As a participant, auditor, Parent, and/or Guardian I hereby authorize the diagnosis and treatment by a qualified and licensed medical professional, of the auditor/participant, in the event of a medical emergency, which in the opinion of the attending medical professional, requires immediate attention to prevent further endangerment of the minor’s life, physical disfigurement, physical impairment, or other undue pain, suffering or discomfort, if delayed.

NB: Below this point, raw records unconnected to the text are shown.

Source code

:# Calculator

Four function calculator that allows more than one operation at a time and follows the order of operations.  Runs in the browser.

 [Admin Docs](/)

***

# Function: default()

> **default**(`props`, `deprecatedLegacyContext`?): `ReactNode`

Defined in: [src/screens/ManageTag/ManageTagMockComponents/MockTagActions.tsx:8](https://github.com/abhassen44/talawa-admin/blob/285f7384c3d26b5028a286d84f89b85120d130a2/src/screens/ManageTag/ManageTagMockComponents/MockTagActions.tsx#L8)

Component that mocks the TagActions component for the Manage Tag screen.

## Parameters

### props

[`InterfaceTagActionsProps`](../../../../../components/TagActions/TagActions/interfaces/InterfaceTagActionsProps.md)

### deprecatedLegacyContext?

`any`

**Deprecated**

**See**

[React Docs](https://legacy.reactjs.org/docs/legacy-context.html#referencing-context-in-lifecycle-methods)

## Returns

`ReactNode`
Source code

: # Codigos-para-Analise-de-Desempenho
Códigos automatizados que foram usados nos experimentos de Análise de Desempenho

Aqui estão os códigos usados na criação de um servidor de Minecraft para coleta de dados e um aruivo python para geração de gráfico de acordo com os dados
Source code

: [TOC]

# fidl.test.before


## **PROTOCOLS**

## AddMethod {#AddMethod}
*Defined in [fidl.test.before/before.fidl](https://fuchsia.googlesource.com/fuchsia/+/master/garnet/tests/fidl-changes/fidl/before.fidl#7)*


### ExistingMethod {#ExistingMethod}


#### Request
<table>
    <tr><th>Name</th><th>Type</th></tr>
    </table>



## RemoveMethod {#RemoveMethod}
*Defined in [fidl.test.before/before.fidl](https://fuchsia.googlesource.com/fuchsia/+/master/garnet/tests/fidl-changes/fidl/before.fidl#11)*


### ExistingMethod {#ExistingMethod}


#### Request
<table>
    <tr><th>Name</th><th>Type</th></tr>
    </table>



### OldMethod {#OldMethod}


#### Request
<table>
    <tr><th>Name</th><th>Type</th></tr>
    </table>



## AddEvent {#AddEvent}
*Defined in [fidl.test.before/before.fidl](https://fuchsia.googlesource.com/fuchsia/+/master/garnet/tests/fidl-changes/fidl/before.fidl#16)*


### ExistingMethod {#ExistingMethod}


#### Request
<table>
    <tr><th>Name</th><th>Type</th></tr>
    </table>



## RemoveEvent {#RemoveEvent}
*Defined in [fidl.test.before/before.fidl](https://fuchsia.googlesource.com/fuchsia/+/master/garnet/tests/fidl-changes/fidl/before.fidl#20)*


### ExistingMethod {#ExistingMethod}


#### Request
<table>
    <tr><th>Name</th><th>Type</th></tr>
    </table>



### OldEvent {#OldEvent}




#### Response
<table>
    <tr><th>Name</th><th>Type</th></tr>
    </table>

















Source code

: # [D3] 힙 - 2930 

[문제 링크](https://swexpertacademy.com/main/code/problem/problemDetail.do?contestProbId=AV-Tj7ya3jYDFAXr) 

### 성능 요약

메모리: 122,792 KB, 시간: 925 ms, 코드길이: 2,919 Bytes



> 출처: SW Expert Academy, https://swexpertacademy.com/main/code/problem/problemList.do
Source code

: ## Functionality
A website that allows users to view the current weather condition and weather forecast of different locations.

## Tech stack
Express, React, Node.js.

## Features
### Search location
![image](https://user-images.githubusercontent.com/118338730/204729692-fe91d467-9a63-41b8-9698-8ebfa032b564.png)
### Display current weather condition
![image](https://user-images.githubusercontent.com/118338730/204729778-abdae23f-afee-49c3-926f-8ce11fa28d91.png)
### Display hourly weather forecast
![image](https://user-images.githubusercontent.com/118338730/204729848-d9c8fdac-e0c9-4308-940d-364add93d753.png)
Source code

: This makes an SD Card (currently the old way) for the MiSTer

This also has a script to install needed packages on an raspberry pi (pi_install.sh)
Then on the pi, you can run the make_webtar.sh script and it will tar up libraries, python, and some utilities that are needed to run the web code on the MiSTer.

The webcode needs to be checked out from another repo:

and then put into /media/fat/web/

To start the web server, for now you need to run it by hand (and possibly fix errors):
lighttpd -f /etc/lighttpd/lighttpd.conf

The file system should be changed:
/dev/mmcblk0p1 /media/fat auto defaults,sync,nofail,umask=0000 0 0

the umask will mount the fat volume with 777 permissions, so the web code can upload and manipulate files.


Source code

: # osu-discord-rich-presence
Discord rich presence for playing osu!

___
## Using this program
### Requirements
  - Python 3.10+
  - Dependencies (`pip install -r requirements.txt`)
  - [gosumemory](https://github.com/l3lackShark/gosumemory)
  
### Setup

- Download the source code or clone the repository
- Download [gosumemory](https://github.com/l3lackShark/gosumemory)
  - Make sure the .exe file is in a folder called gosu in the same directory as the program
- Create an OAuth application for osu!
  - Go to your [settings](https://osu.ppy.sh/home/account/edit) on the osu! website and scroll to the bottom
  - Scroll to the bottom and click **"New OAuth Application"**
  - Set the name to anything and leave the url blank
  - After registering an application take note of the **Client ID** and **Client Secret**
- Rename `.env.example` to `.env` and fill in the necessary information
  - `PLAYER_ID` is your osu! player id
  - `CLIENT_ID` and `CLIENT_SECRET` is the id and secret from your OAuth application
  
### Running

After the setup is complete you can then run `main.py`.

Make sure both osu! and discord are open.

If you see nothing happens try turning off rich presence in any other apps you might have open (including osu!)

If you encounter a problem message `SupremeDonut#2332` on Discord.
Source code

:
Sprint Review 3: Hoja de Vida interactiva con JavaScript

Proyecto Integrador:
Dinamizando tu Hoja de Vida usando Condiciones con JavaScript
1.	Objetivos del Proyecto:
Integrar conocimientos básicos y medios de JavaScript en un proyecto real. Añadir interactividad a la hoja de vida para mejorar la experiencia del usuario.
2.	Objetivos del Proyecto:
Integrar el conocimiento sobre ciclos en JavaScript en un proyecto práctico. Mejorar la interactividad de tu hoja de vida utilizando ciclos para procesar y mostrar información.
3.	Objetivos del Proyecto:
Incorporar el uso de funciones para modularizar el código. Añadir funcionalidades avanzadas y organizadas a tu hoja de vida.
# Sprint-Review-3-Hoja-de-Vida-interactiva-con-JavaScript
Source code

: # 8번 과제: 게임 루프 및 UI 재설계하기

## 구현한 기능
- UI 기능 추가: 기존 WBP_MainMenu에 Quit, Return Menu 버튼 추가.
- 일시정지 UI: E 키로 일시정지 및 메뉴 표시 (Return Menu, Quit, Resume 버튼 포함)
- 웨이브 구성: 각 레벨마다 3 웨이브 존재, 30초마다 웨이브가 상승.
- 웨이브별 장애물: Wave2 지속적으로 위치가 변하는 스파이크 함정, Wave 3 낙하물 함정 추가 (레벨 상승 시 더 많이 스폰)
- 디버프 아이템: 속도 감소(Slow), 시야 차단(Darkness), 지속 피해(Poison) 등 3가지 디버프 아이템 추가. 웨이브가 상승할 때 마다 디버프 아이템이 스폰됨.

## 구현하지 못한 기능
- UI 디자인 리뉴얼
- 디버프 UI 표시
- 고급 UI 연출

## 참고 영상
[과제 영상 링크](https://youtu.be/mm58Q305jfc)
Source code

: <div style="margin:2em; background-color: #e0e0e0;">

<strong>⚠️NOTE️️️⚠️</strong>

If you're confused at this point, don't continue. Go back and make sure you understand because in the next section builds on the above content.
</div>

Permission is hereby granted to the medical professionals to proceed with any medical or minor surgical treatment, x-ray examination, and immunizations for the named auditor or participant.
In the event of an emergency arising out of serious illness, the need for major surgery, or a significant accidental injury, I understand that the medical professionals will make every attempt to call the contacts provided in the most expeditious way possible.
This authorization is granted only after a reasonable effort has been made to reach the contacts provided above.
Permission is also granted to Jessica Lyons Horsemanship LLC, Heaven's Gate Farm LLC and their affiliates including Owners, Directors, Instructors, Volunteers, Trainers, and Parents to provide any layman's care or treatment before the child’s admission to the medical facility.
This release is authorized for the dates and/or duration of this event.
This release is authorized and executed of my own free will, with the sole purpose of authorizing medical treatment under emergency circumstances to protect the life and limb of the Auditor and/or Participant.